Records:
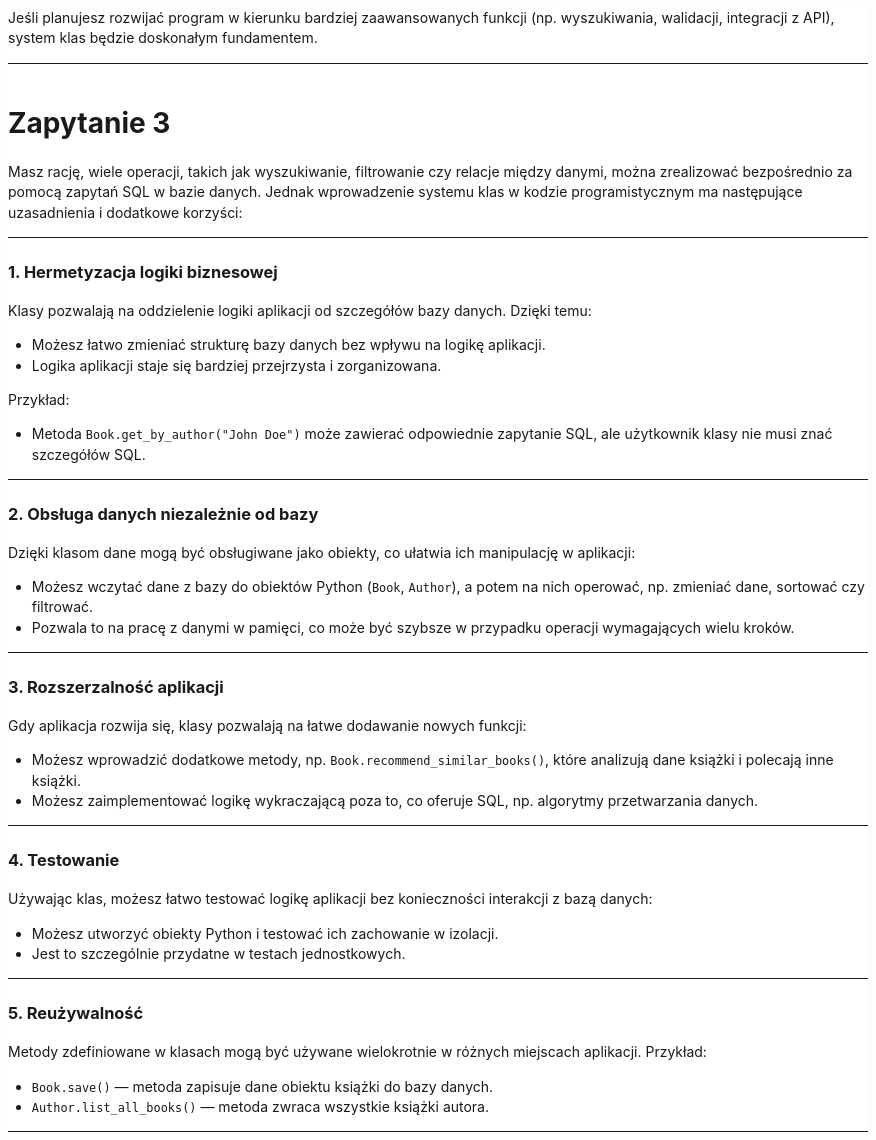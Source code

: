 Jeśli planujesz rozwijać program w kierunku bardziej zaawansowanych funkcji (np. wyszukiwania, walidacji, integracji z API), system klas będzie doskonałym fundamentem.

----
# Zapytanie 3

Masz rację, wiele operacji, takich jak wyszukiwanie, filtrowanie czy relacje między danymi, można zrealizować bezpośrednio za pomocą zapytań SQL w bazie danych. Jednak wprowadzenie systemu klas w kodzie programistycznym ma następujące uzasadnienia i dodatkowe korzyści:

---

### **1. Hermetyzacja logiki biznesowej**
Klasy pozwalają na oddzielenie logiki aplikacji od szczegółów bazy danych. Dzięki temu:
- Możesz łatwo zmieniać strukturę bazy danych bez wpływu na logikę aplikacji.
- Logika aplikacji staje się bardziej przejrzysta i zorganizowana.

Przykład:
- Metoda `Book.get_by_author("John Doe")` może zawierać odpowiednie zapytanie SQL, ale użytkownik klasy nie musi znać szczegółów SQL.

---

### **2. Obsługa danych niezależnie od bazy**
Dzięki klasom dane mogą być obsługiwane jako obiekty, co ułatwia ich manipulację w aplikacji:
- Możesz wczytać dane z bazy do obiektów Python (`Book`, `Author`), a potem na nich operować, np. zmieniać dane, sortować czy filtrować.
- Pozwala to na pracę z danymi w pamięci, co może być szybsze w przypadku operacji wymagających wielu kroków.

---

### **3. Rozszerzalność aplikacji**
Gdy aplikacja rozwija się, klasy pozwalają na łatwe dodawanie nowych funkcji:
- Możesz wprowadzić dodatkowe metody, np. `Book.recommend_similar_books()`, które analizują dane książki i polecają inne książki.
- Możesz zaimplementować logikę wykraczającą poza to, co oferuje SQL, np. algorytmy przetwarzania danych.

---

### **4. Testowanie**
Używając klas, możesz łatwo testować logikę aplikacji bez konieczności interakcji z bazą danych:
- Możesz utworzyć obiekty Python i testować ich zachowanie w izolacji.
- Jest to szczególnie przydatne w testach jednostkowych.

---

### **5. Reużywalność**
Metody zdefiniowane w klasach mogą być używane wielokrotnie w różnych miejscach aplikacji. 
Przykład:
- `Book.save()` — metoda zapisuje dane obiektu książki do bazy danych.
- `Author.list_all_books()` — metoda zwraca wszystkie książki autora.

---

How to complete this task:
Filter the listing above for the string "dodatkowe" and copy every matching line.

Exercise output:
Masz rację, wiele operacji, takich jak wyszukiwanie, filtrowanie czy relacje między danymi, można zrealizować bezpośrednio za pomocą zapytań SQL w bazie danych. Jednak wprowadzenie systemu klas w kodzie programistycznym ma następujące uzasadnienia i dodatkowe korzyści:
- Możesz wprowadzić dodatkowe metody, np. `Book.recommend_similar_books()`, które analizują dane książki i polecają inne książki.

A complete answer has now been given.